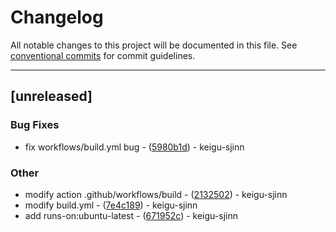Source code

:# Changelog

All notable changes to this project will be documented in this file. See [conventional commits](https://www.conventionalcommits.org/) for commit guidelines.

---
## [unreleased]

### Bug Fixes

- fix workflows/build.yml bug - ([5980b1d](https://github.com/keigu-sjinn/rcli/commit/5980b1deeed275d7e4b80ec3bb10e36319af3d42)) - keigu-sjinn

### Other

- modify action .github/workflows/build - ([2132502](https://github.com/keigu-sjinn/rcli/commit/2132502518f225c26ad002d038891ce7c9820df3)) - keigu-sjinn
- modify build.yml - ([7e4c189](https://github.com/keigu-sjinn/rcli/commit/7e4c189409f307c4eafe2f71206b6178eb014f31)) - keigu-sjinn
- add runs-on:ubuntu-latest - ([671952c](https://github.com/keigu-sjinn/rcli/commit/671952ce9fad7f03f532e633e23b74e44b6036b1)) - keigu-sjinn

<!-- generated by git-cliff -->

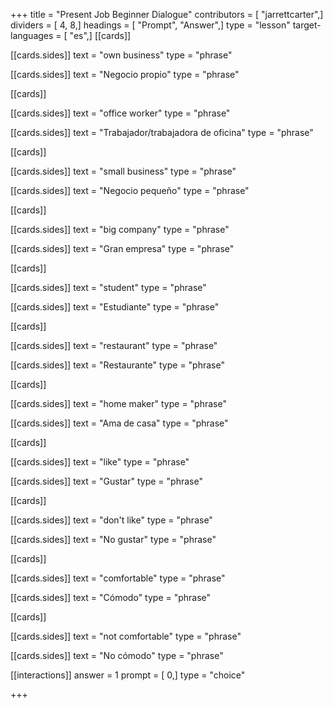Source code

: +++
title = "Present Job Beginner Dialogue"
contributors = [ "jarrettcarter",]
dividers = [ 4, 8,]
headings = [ "Prompt", "Answer",]
type = "lesson"
target-languages = [ "es",]
[[cards]]

[[cards.sides]]
text = "own business"
type = "phrase"

[[cards.sides]]
text = "Negocio propio"
type = "phrase"

[[cards]]

[[cards.sides]]
text = "office worker"
type = "phrase"

[[cards.sides]]
text = "Trabajador/trabajadora de oficina"
type = "phrase"

[[cards]]

[[cards.sides]]
text = "small business"
type = "phrase"

[[cards.sides]]
text = "Negocio pequeño"
type = "phrase"

[[cards]]

[[cards.sides]]
text = "big company"
type = "phrase"

[[cards.sides]]
text = "Gran empresa"
type = "phrase"

[[cards]]

[[cards.sides]]
text = "student"
type = "phrase"

[[cards.sides]]
text = "Estudiante"
type = "phrase"

[[cards]]

[[cards.sides]]
text = "restaurant"
type = "phrase"

[[cards.sides]]
text = "Restaurante"
type = "phrase"

[[cards]]

[[cards.sides]]
text = "home maker"
type = "phrase"

[[cards.sides]]
text = "Ama de casa"
type = "phrase"

[[cards]]

[[cards.sides]]
text = "like"
type = "phrase"

[[cards.sides]]
text = "Gustar"
type = "phrase"

[[cards]]

[[cards.sides]]
text = "don't like"
type = "phrase"

[[cards.sides]]
text = "No gustar"
type = "phrase"

[[cards]]

[[cards.sides]]
text = "comfortable"
type = "phrase"

[[cards.sides]]
text = "Cómodo"
type = "phrase"

[[cards]]

[[cards.sides]]
text = "not comfortable"
type = "phrase"

[[cards.sides]]
text = "No cómodo"
type = "phrase"

[[interactions]]
answer = 1
prompt = [ 0,]
type = "choice"

+++
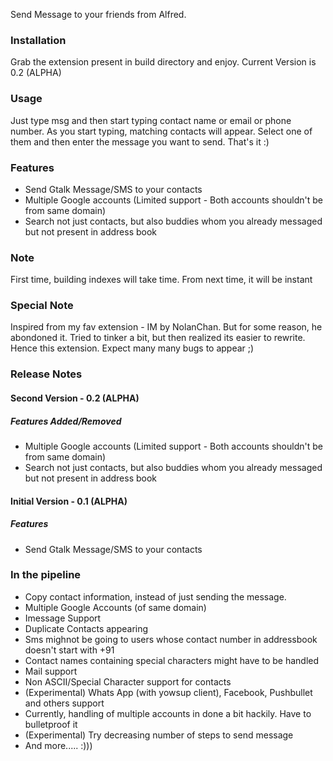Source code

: Send Message to your friends from Alfred.

### Installation
Grab the extension present in build directory and enjoy. Current Version is 0.2 (ALPHA)

### Usage
Just type msg and then start typing contact name or email or phone number. As you start typing, matching contacts will appear. Select one of them and then enter the message you want to send. That's it :)

### Features
* Send Gtalk Message/SMS to your contacts
* Multiple Google accounts (Limited support - Both accounts shouldn't be from same domain)
* Search not just contacts, but also buddies whom you already messaged but not present in address book

### Note
First time, building indexes will take time. From next time, it will be instant

### Special Note
Inspired from my fav extension - IM by NolanChan. But for some reason, he abondoned it. Tried to tinker a bit, but then realized its easier to rewrite. Hence this extension. Expect many many bugs to appear ;)

### Release Notes
#### Second Version - 0.2 (ALPHA)
##### Features Added/Removed
 * Multiple Google accounts (Limited support - Both accounts shouldn't be from same domain)
 * Search not just contacts, but also buddies whom you already messaged but not present in address book

#### Initial Version - 0.1 (ALPHA)
##### Features
 * Send Gtalk Message/SMS to your contacts

### In the pipeline
* Copy contact information, instead of just sending the message.
* Multiple Google Accounts (of same domain)
* Imessage Support
* Duplicate Contacts appearing
* Sms mighnot be going to users whose contact number in addressbook doesn't start with +91
* Contact names containing special characters might have to be handled
* Mail support
* Non ASCII/Special Character support for contacts
* (Experimental) Whats App (with yowsup client), Facebook, Pushbullet and others support
* Currently, handling of multiple accounts in done a bit hackily. Have to bulletproof it
* (Experimental) Try decreasing number of steps to send message
* And more..... :)))

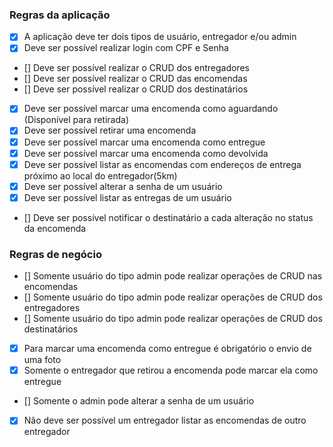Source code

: ### Regras da aplicação

- [X] A aplicação deve ter dois tipos de usuário, entregador e/ou admin
- [X] Deve ser possível realizar login com CPF e Senha
- [] Deve ser possível realizar o CRUD dos entregadores
- [] Deve ser possível realizar o CRUD das encomendas
- [] Deve ser possível realizar o CRUD dos destinatários
- [X] Deve ser possível marcar uma encomenda como aguardando (Disponível para retirada)
- [X] Deve ser possível retirar uma encomenda
- [X] Deve ser possível marcar uma encomenda como entregue
- [X] Deve ser possível marcar uma encomenda como devolvida
- [X] Deve ser possível listar as encomendas com endereços de entrega próximo ao local do entregador(5km)
- [X] Deve ser possível alterar a senha de um usuário
- [X] Deve ser possível listar as entregas de um usuário
- [] Deve ser possível notificar o destinatário a cada alteração no status da encomenda

### Regras de negócio

- [] Somente usuário do tipo admin pode realizar operações de CRUD nas encomendas
- [] Somente usuário do tipo admin pode realizar operações de CRUD dos entregadores
- [] Somente usuário do tipo admin pode realizar operações de CRUD dos destinatários
- [X] Para marcar uma encomenda como entregue é obrigatório o envio de uma foto
- [X] Somente o entregador que retirou a encomenda pode marcar ela como entregue
- [] Somente o admin pode alterar a senha de um usuário
- [X] Não deve ser possível um entregador listar as encomendas de outro entregador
═══
▶ _Your task_:
Every line with "same" in it should be copied from the entries.

▶ _Written response_:
* Multiple Google accounts (Limited support - Both accounts shouldn't be from same domain)
 * Multiple Google accounts (Limited support - Both accounts shouldn't be from same domain)
* Multiple Google Accounts (of same domain)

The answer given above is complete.